Determine if the improper integral converges or diverges. If it converges, find the limit.
$$\int_0^3 \frac{dx}{(x-1)^{2/3}}$$ $$=\int_0^1 \frac{1}{(x-1)^{2/3}}dx + \int_1^3 \frac{1}{(x-1)^{2/3}}dx$$ $$=\lim_{x \to 1^-} \int_0^1 \frac{1}{(x-1)^{2/3}}dx + \lim_{x\to1^+}\int_1^3 \frac{1}{(x-1)^{2/3}}dx$$
I'm confused here. Does it diverge because $\lim_{x \to 1^-} \int_0^1 \frac{1}{(x-1)^{2/3}}dx$ has an imaginary part to the left of 1?
There is a potential problem at $x=1$. So break up the integral into two parts, from $0$ to $1$ and from $1$ to $3$. If both integrals converge, your original integral converges.
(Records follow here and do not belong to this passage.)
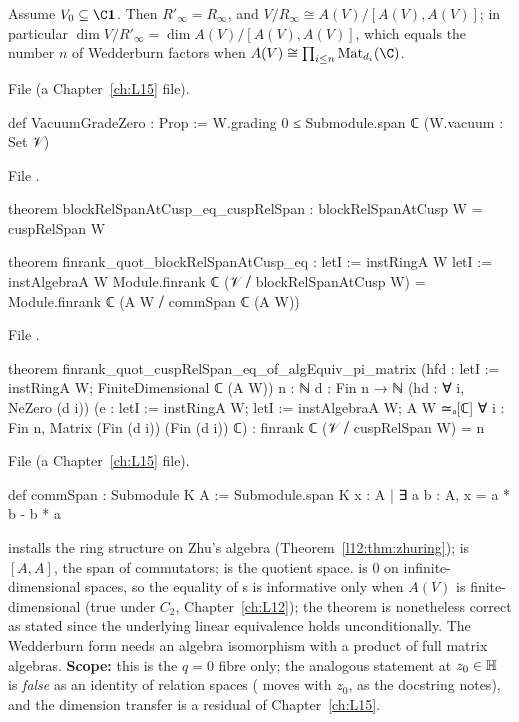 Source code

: \begin{theorem}\label{l14:thm:cuspfibre}
Assume $V_0\subseteq\C\mathbf 1$. Then $R'_\infty = R_\infty$, and $V/R_\infty\cong A(V)/[A(V),A(V)]$; in particular
$\dim V/R'_\infty = \dim A(V)/[A(V),A(V)]$, which equals the number $n$ of Wedderburn factors when
$A(V)\cong\prod_{i\le n}\mathrm{Mat}_{d_i}(\C)$.
\end{theorem}
\noindent File  (a Chapter~\ref{ch:L15} file).
\begin{leancode}
def VacuumGradeZero : Prop := W.grading 0 ≤ Submodule.span ℂ ({W.vacuum} : Set 𝒱)
\end{leancode}
\noindent File .
\begin{leancode}
theorem blockRelSpanAtCusp_eq_cuspRelSpan :
    blockRelSpanAtCusp W = cuspRelSpan W

theorem finrank_quot_blockRelSpanAtCusp_eq :
    letI := instRingA W
    letI := instAlgebraA W
    Module.finrank ℂ (𝒱 ⧸ blockRelSpanAtCusp W)
      = Module.finrank ℂ (A W ⧸ commSpan ℂ (A W))
\end{leancode}
\noindent File .
\begin{leancode}
theorem finrank_quot_cuspRelSpan_eq_of_algEquiv_pi_matrix
    (hfd : letI := instRingA W; FiniteDimensional ℂ (A W))
    {n : ℕ} {d : Fin n → ℕ} (hd : ∀ i, NeZero (d i))
    (e : letI := instRingA W; letI := instAlgebraA W;
      A W ≃ₐ[ℂ] ∀ i : Fin n, Matrix (Fin (d i)) (Fin (d i)) ℂ) :
    finrank ℂ (𝒱 ⧸ cuspRelSpan W) = n
\end{leancode}
\noindent File  (a Chapter~\ref{ch:L15} file).
\begin{leancode}
def commSpan : Submodule K A := Submodule.span K {x : A | ∃ a b : A, x = a * b - b * a}
\end{leancode}
\begin{dictionary}
 installs the ring structure on Zhu's algebra  (Theorem~\ref{l12:thm:zhuring});
 is $[A,A]$, the span of commutators;  is the quotient space.  is $0$ on
infinite-dimensional spaces, so the equality of s is informative only when $A(V)$ is finite-dimensional (true
under $C_2$, Chapter~\ref{ch:L12}); the theorem is nonetheless correct as stated since the underlying linear equivalence
 holds unconditionally. The Wedderburn form needs an algebra isomorphism
 with a product of full matrix algebras. \textbf{Scope:} this is the $q=0$ fibre only; the analogous statement at
$z_0\in\lfourteenH$ is \emph{false} as an identity of relation spaces ( moves with $z_0$, as the
docstring notes), and the dimension transfer is a residual of Chapter~\ref{ch:L15}.
\end{dictionary}

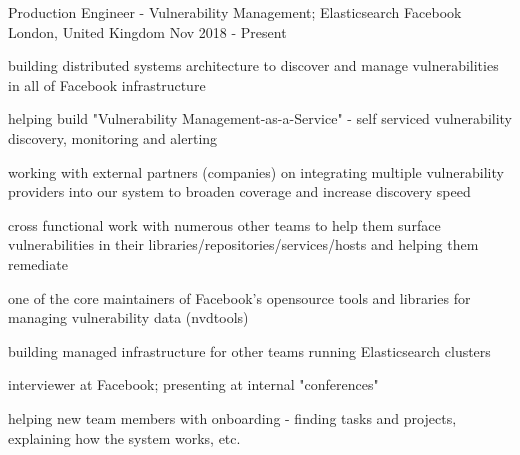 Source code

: 
\begin{cventries}

  \cventry
    {Production Engineer - Vulnerability Management; Elasticsearch} %
    {Facebook} %
    {London, United Kingdom} %
    {Nov 2018 - Present} %
    {
      \begin{cvitems} %
        \item {building distributed systems architecture to discover and manage vulnerabilities in all of Facebook infrastructure}
        \item {helping build "Vulnerability Management-as-a-Service" - self serviced vulnerability discovery, monitoring and alerting}
        \item {working with external partners (companies) on integrating multiple vulnerability providers into our system to broaden coverage and increase discovery speed}
        \item {cross functional work with numerous other teams to help them surface vulnerabilities in their libraries/repositories/services/hosts and helping them remediate}
        \item {one of the core maintainers of Facebook's opensource tools and libraries for managing vulnerability data (nvdtools)}
        \item {building managed infrastructure for other teams running Elasticsearch clusters}
        \item {interviewer at Facebook; presenting at internal "conferences"}
        \item {helping new team members with onboarding - finding tasks and projects, explaining how the system works, etc.}
      \end{cvitems}
    }


\end{cventries}
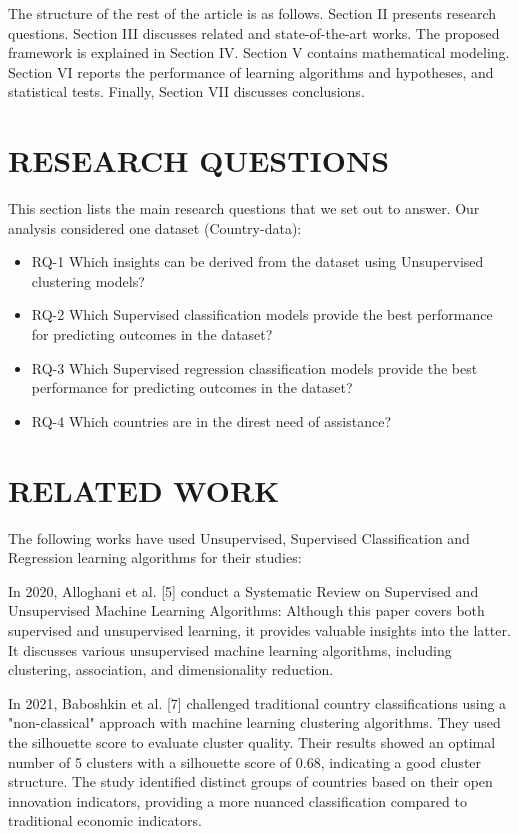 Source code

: \documentclass{article}
\begin{document}
\begin{multicols}{2}
The structure of the rest of the article is as follows. Section II presents research questions. Section III discusses related and state-of-the-art works. The proposed framework is explained in Section IV. Section V contains mathematical modeling. Section VI reports the performance of learning algorithms and hypotheses, and statistical tests. Finally, Section VII discusses conclusions.

\section{RESEARCH QUESTIONS}
This section lists the main research questions that we set out to answer. Our analysis considered one dataset (Country-data):
\begin{itemize}
    \item RQ-1 Which insights can be derived from the dataset using Unsupervised clustering models?
    \item RQ-2 Which Supervised classification models provide the best performance for predicting outcomes in the dataset?
    \item RQ-3 Which Supervised regression classification models provide the best performance for predicting outcomes in the dataset?
    \item RQ-4 Which countries are in the direst need of assistance?
\end{itemize}

\section{RELATED WORK}
The following works have used Unsupervised, Supervised Classification and Regression learning algorithms for their studies:

In 2020, Alloghani et al. [5] conduct a Systematic Review on Supervised and Unsupervised Machine Learning Algorithms: Although this paper covers both supervised and unsupervised learning, it provides valuable insights into the latter. It discusses various unsupervised machine learning algorithms, including clustering, association, and dimensionality reduction.

In 2021, Baboshkin et al. [7] challenged traditional country classifications using a "non-classical" approach with machine learning clustering algorithms. They used the silhouette score to evaluate cluster quality. Their results showed an optimal number of 5 clusters with a silhouette score of 0.68, indicating a good cluster structure. The study identified distinct groups of countries based on their open innovation indicators, providing a more nuanced classification compared to traditional economic indicators.


\end{multicols}
\end{document}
If either integral diverges, your integral diverges.
So let us consider $$\int_0^1 \frac{dx}{(x-1)^{2/3}}.$$ There is a matter of interpretation involved here. To some people, $u^{2/3}$ does not make sense for negative $u$. To others, it makes sense, because the denominator $3$ in the exponent is odd. To answer the question, we take the second view.
What we need to do is to let $$I(b)=\int_0^b \frac{dx}{(x-1)^{2/3}},$$ and find the limit (if it exists) of $I(b)$ as $b$ approaches $1$ from the left.
An antiderivative of $(x-1)^{-2/3}$ is $3(x-1)^{1/3}$. So $I(b)=3(b-1)^{1/3}-3(-1)^{1/3}$. As $b$ approaches $1$ from the left, this approaches $3$.
Do a similar calculation for the interval from $1$ to $3$.
Remark: In the reals, a standard definition of $a^b$ is $a^b=\exp(b\ln a)$. Under that definition, $a^b$ does not exist if $a$ is negative.
However, this conflicts with the usual lower level understanding that, for example, $(-8)^{1/3}=-2$, since $(-2)^3=-8$.
When $q$ is an odd integer, we can define $a^{1/q}$ as the real number whose $q$-th power is $a$. This makes sense, there is a unique such number. And then for any integer $p$, we can define $a^{p/q}$ as the $p$-th power of $a^{1/q}$. This works well for negative $a$.
We cannot make a similar definition of $a^{p/q}$ when $a$ is negative and $q$ is even.